I am alone but not lonely, stressed but at peace, challenged but confident. I set my own pace, determine my own route, bring my own meaning to what I perceive around me.
The world is a beautiful place and I have choices. And because I have choices, I have power.
Life’s challenges parallel my morning run. The first minute seems like a honeymoon in its easy, stress free challenge. Beginnings are always easy. The second minute is the hardest of the day — my heart hasn’t caught up with the requirements of my body. Sometimes, courage lags behind. And then, I breathe more deeply and things smooth out.
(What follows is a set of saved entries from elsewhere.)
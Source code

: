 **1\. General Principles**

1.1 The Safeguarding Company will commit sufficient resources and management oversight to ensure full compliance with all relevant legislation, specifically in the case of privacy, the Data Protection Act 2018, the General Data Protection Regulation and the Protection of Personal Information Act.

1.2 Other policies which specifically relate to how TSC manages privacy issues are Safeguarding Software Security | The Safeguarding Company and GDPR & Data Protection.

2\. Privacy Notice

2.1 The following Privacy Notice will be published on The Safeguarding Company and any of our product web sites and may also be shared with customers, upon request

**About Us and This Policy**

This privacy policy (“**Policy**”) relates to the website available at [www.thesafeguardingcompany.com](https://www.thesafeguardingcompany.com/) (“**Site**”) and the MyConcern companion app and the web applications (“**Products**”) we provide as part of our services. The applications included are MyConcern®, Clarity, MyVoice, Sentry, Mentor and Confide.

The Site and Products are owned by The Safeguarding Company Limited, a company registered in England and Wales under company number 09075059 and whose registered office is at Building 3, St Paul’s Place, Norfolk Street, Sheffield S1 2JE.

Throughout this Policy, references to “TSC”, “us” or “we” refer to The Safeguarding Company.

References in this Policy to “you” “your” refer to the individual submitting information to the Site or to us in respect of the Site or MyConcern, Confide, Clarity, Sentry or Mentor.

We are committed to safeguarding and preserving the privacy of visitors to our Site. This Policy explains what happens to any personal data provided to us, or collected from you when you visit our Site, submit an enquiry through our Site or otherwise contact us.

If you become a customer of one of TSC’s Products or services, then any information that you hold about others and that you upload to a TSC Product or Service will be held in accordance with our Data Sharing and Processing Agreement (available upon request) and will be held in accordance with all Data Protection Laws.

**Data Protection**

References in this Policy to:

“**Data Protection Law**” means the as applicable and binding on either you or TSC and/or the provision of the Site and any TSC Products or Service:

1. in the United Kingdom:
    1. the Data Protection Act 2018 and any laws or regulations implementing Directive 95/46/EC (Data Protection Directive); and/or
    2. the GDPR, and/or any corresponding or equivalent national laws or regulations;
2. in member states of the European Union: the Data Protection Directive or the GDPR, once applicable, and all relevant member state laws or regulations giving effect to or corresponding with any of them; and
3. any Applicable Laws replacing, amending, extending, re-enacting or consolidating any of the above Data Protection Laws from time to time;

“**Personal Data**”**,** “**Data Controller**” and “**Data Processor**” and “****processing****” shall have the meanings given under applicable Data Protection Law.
Difficulties do not last. Nothing stays the same. We are always in transition — moving either toward growth or the safety of the status quo. Long, slow, tedium gives way to easy and swift descent down a hill I will soon need to re-climb. Unexpected, uneven paths promise stumbles or even falls. Often, we need to take our eyes off the goal long enough to pay attention to the details. Snarling dogs leap from behind hedges with fangs bared and then retreat as I move by, Life’s “dogs” will ever yap at the runner from a position of safety. My overly competitive spirit places ridiculous demands until want and need once again regain balance. Often we seem to want to sprint through a part of life, ignoring the opportunities and beauty around us, driven by some mythical belief we need to move faster, accomplish more, achieve greater ends. Perhaps the true challenge is to be what we are and the best we can be.
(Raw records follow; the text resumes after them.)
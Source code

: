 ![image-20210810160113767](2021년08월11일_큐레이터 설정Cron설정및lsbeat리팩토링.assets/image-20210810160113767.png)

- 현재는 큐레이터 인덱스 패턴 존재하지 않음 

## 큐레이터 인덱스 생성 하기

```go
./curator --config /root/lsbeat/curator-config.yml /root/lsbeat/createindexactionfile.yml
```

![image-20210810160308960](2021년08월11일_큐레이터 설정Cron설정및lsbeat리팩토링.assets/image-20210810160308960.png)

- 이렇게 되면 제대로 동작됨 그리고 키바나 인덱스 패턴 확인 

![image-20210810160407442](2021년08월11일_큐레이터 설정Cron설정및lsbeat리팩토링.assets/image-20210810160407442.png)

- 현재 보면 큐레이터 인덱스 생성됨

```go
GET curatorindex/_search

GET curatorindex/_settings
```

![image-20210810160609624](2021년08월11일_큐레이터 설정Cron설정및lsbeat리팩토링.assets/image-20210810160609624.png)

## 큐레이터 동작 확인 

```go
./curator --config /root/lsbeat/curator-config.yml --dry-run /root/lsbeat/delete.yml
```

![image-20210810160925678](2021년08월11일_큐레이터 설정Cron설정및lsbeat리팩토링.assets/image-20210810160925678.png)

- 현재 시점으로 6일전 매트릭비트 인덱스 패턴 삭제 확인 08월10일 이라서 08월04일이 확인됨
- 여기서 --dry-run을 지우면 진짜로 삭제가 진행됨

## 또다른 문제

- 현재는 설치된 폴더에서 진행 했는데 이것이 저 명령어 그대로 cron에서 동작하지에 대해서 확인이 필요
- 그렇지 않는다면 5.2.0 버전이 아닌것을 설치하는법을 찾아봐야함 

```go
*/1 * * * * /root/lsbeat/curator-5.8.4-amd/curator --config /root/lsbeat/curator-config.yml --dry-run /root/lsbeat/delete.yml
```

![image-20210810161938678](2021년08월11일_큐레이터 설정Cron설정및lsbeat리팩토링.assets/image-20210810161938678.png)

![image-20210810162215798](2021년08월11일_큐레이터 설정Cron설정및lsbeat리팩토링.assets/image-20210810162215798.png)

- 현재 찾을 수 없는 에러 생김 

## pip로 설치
A fellow runner, once distant, now closes. My spirit soars with the receipt of a friendly greeting and a word or two of praise. I dwell on it over and over again. Just a simple compliment can change the way we address all of life’s problems and issues. As I see another runner approaching, I greet him and offer my own words of praise. These thoughts, too, reverberate through my mind. Receiving praise from someone else gives us the desire to commend those around us. Others refuse me even eye contact, and I brush by, saying nothing, feeling ignored and rejected. We tend to treat others the way they treat us — and nobody gains. Within ten strides they disappear from my mind.
It’s late in the run. As I think about how far I’ve come and the distance to go, suddenly I feel the pain in my knee more severely, the fatigue in my legs seems more pronounced, my breathing seems more difficult. But when I concentrate on matters other than the run itself, I find myself a quarter-mile farther down the path, wondering about the unperceived stretch of terrain I’ve just covered. Sometimes, ignoring the negatives allows concentration on the positives.
And so I climb the final hill, round the final corner and finish. The reward comes only at the finish — we must stick to the end. — I’ve made it to my drinking fountain from which I always drink deeply.
I know a fount where sins are washed away.
I know a place where night is turned to day.
Burdens and lifted, blind eyes made to see,
There’s a wonder working power
In the Blood of Calvary.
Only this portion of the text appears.